06/2014 - 09/2014
The Handheld Tetris Game makes playing Tetris a lot of fun: you can listen to the Tetris theme played through the speaker, control the game using built-in accelerometer, and feel the vibrations produced by the vibration motor. However, there are also some inconveniences: its size makes it difficult to carry around, and it uses a special 2S LiPo battery charger to recharge. After finding myself playing the game less and less due to these inconveniences, I decided to make another version that's easy to carry around and USB rechargeable.
Enter the Tiny Tetris, a lightweight, pocketable, and USB rechargeable Tetris game console. It features a monochrome 16x8 LED display with 16-level adjustable brightness, a 5-way navigation switch, and a laser-cut acrylic enclosure. In addition to playing Tetris, you can also play Snake, or create 16x8 pixel art using the Paint program on this device. It comes in three different colors: red, green, and blue.
n the video, I show the three programs I wrote for the Tiny Tetris, and talk about both the mechanical and electrical design. Check out the pictures and accompanying descriptions below for more detail.

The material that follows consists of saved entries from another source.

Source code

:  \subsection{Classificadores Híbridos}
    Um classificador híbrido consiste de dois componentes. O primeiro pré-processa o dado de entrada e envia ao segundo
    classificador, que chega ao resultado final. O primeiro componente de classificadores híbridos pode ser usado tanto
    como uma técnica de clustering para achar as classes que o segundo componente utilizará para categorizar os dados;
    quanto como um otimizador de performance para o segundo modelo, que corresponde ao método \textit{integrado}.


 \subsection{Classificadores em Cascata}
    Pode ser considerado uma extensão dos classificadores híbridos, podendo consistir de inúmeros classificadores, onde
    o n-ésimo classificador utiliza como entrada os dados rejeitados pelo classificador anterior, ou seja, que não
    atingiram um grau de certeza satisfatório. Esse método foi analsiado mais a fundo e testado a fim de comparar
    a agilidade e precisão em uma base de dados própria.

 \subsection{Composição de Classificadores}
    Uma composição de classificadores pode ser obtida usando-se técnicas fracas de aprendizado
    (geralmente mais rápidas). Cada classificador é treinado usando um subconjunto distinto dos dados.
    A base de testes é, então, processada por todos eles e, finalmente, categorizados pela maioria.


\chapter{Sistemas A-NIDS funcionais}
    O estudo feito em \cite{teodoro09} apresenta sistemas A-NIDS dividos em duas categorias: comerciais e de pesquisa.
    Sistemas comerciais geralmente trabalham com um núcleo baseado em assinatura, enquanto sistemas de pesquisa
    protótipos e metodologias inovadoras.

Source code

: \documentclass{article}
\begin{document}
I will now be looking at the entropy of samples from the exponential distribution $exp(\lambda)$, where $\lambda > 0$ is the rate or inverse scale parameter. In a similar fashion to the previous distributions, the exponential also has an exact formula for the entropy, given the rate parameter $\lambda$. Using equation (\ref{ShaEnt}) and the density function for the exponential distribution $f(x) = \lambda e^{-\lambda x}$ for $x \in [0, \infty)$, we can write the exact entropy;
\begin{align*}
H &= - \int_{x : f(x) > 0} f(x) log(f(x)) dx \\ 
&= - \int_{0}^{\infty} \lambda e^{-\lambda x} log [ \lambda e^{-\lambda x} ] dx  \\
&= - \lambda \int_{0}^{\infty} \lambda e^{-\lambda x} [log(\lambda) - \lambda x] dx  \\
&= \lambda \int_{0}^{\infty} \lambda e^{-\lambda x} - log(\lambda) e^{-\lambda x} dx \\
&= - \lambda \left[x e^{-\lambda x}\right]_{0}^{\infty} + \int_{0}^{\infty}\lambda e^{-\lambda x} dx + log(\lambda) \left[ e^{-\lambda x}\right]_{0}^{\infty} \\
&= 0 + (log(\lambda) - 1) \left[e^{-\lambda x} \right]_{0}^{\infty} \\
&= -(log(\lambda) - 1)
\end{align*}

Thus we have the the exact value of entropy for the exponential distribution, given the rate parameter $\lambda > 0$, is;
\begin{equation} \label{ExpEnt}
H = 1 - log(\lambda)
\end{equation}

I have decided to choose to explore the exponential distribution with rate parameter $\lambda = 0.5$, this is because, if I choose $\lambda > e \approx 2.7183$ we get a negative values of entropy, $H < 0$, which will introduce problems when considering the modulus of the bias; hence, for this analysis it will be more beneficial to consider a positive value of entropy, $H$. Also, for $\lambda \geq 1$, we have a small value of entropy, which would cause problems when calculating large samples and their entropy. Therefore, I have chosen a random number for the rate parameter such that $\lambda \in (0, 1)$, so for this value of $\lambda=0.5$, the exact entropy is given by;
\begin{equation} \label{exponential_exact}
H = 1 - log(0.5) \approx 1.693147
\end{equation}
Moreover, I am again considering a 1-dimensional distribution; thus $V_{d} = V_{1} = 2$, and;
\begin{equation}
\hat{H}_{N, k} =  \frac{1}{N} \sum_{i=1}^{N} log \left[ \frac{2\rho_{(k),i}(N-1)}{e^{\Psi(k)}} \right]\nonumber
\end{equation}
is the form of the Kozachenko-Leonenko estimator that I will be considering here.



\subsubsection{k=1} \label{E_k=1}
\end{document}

The design files and source code for this project are available here.
I used EAGLE for the schematic and PCB design. As shown on the schematic, the Tiny Tetris is powered by a 3.7V LiPo battery, and is rechargeable through the Micro USB port. A TPS61240 boost converter provides a 5V supply to both the ATmega32U4 microcontroller and the HT16K33 LED driver. It also features a 5-way navigation switch, two pushbuttons for adjusting the LED brightness, a pushbutton latching power switch, and a power-on indicator LED.
In v1.1, I increased the hole size for the LED matrices in order to reduce the overall thickness of the device (explained later). In v1.2, I replaced the ATtiny85 µC with the ATmega32U4, because there aren't enough GPIOs left to implement the "auto power-off on low battery" feature, which requires two GPIOs (one for measuring the battery voltage and the other for turning off the power). In v1.3, I changed the location of the µC reset button to avoid accidental press.

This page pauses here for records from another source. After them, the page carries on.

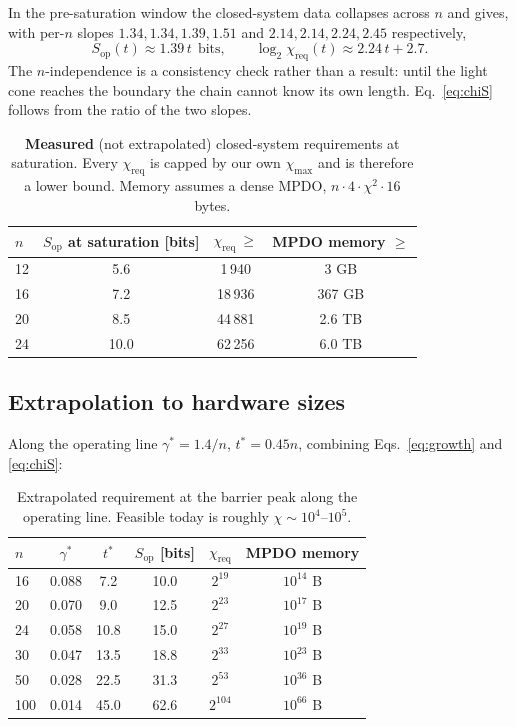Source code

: \documentclass[11pt,a4paper]{article}
\newcommand{\Sop}{S_{\mathrm{op}}}
\newcommand{\chreq}{\chi_{\mathrm{req}}}
\begin{document}
In the pre-saturation window the closed-system data collapses across $n$ and
gives, with per-$n$ slopes $1.34,1.34,1.39,1.51$ and $2.14,2.14,2.24,2.45$
respectively,
\begin{equation}
  \Sop(t)\approx 1.39\,t\ \ \text{bits},
  \qquad
  \log_2\chreq(t)\approx 2.24\,t + 2.7 .
  \label{eq:growth}
\end{equation}
The $n$-independence is a consistency check rather than a result: until the
light cone reaches the boundary the chain cannot know its own length.
Eq.~\eqref{eq:chiS} follows from the ratio of the two slopes.

\begin{table}[htbp]
\centering
\caption{\textbf{Measured} (not extrapolated) closed-system requirements at
saturation. Every $\chreq$ is capped by our own $\chi_{\max}$ and is therefore a
lower bound. Memory assumes a dense MPDO, $n\cdot4\cdot\chi^2\cdot16$ bytes.}
\label{tab:measured}
\begin{tabular}{lccc}
\toprule
$n$ & $\Sop$ at saturation [bits] & $\chreq\ \ge$ & MPDO memory $\ge$ \\
\midrule
12 & 5.6 & 1\,940 & 3 GB \\
16 & 7.2 & 18\,936 & 367 GB \\
20 & 8.5 & 44\,881 & 2.6 TB \\
24 & 10.0 & 62\,256 & 6.0 TB \\
\bottomrule
\end{tabular}
\end{table}

\subsection{Extrapolation to hardware sizes}

Along the operating line $\gamma^\ast=1.4/n$, $t^\ast=0.45n$, combining
Eqs.~\eqref{eq:growth} and \eqref{eq:chiS}:

\begin{table}[htbp]
\centering
\caption{Extrapolated requirement at the barrier peak along the operating line.
Feasible today is roughly $\chi\sim10^4$--$10^5$.}
\label{tab:extrap}
\begin{tabular}{lccccc}
\toprule
$n$ & $\gamma^\ast$ & $t^\ast$ & $\Sop$ [bits] & $\chreq$ & MPDO memory \\
\midrule
16  & 0.088 & 7.2  & 10.0 & $2^{19}$  & $10^{14}$ B \\
20  & 0.070 & 9.0  & 12.5 & $2^{23}$  & $10^{17}$ B \\
24  & 0.058 & 10.8 & 15.0 & $2^{27}$  & $10^{19}$ B \\
30  & 0.047 & 13.5 & 18.8 & $2^{33}$  & $10^{23}$ B \\
50  & 0.028 & 22.5 & 31.3 & $2^{53}$  & $10^{36}$ B \\
100 & 0.014 & 45.0 & 62.6 & $2^{104}$ & $10^{66}$ B \\
\bottomrule
\end{tabular}
\end{table}
\end{document}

To efficiently assemble the PCBs, I ordered a polyimide film PCB stencil from OSH Stencils for quick and precise application of solder paste. After the SMD components are placed, the PCB goes in a toaster oven for a reflow soldering process that lasts approximately 4 minutes, during which the temperature is monitored with a thermocouple thermometer.
In order to debug the circuit and explore the possibility of adding new features, I used an X-Acto knife to cut unwanted traces, and extremely thin 30 AWG wire to make new connections. I also used a Weller hot air rework station for quick and easy replacement of faulty or damaged components.
In order to easily access the components under the LED matrices for debugging and rework, I made the LED matrices removable by soldering these female headers to the PCB. Starting from v1.1, the hole size for these headers is increased so that they sit lower on the PCB. This reduces the overall thickness of the device by almost 10%.
Underneath the PCB is a 700 mAh LiPo battery with a thickness of only 3mm. Four M2x6mm female/female and four M2x4mm female/male standoffs are used to secure the PCB within the enclosure. The male portion of the f/m standoff goes through the mounting hole on the PCB, and the f/f standoff is then attached to it. Eight M2 screws are then used to fasten the top and bottom enclosure pieces to the standoffs (shown later).
The enclosure is made from 1/8" cast acrylic sheet. I first designed the enclosure in SolidWorks, and then used CorelDRAW for adding gradients (3D engraving) and arranging the pieces. The special cuts on the side pieces allow the center portion to bend just enough when pressed to trigger the pushbuttons on the PCB.
Using the 3D engraving feature on the laser cutter, I created the countersinks on the enclosure by simply drawing a circle filled with greyscale gradient around each screw hole in the design file. I also 3D engraved the area around the navigation switch so that the switch can move freely without a large opening on the enclosure, and the area around the micro USB port so that all the different micro USB cables can easily plug into the device.
The most important thing I learned from making the enclosure is to take kerf - the width of the portion of material that the laser burns away - into consideration when designing parts for laser cutting. It took me quite a few tries to get all the dimensions correct.
The power button is on the top, and the micro USB port and the ISP header are on the bottom. On the left side, there are two buttons for adjusting the display brightness, and windows for two LEDs that indicate power and charging respectively. On the right side, there is a button for resetting the microcontroller.
To prevent damaging the LiPo battery, the Tiny Tetris turns itself off when the battery is low. After the low battery symbol flashes for 3 seconds, the GPIO (on the ATmega32U4) connected to the latching power switch circuit goes from LOW to HIGH. This signal toggles the state of the latch, and consequently disconnects the battery from the boost converter.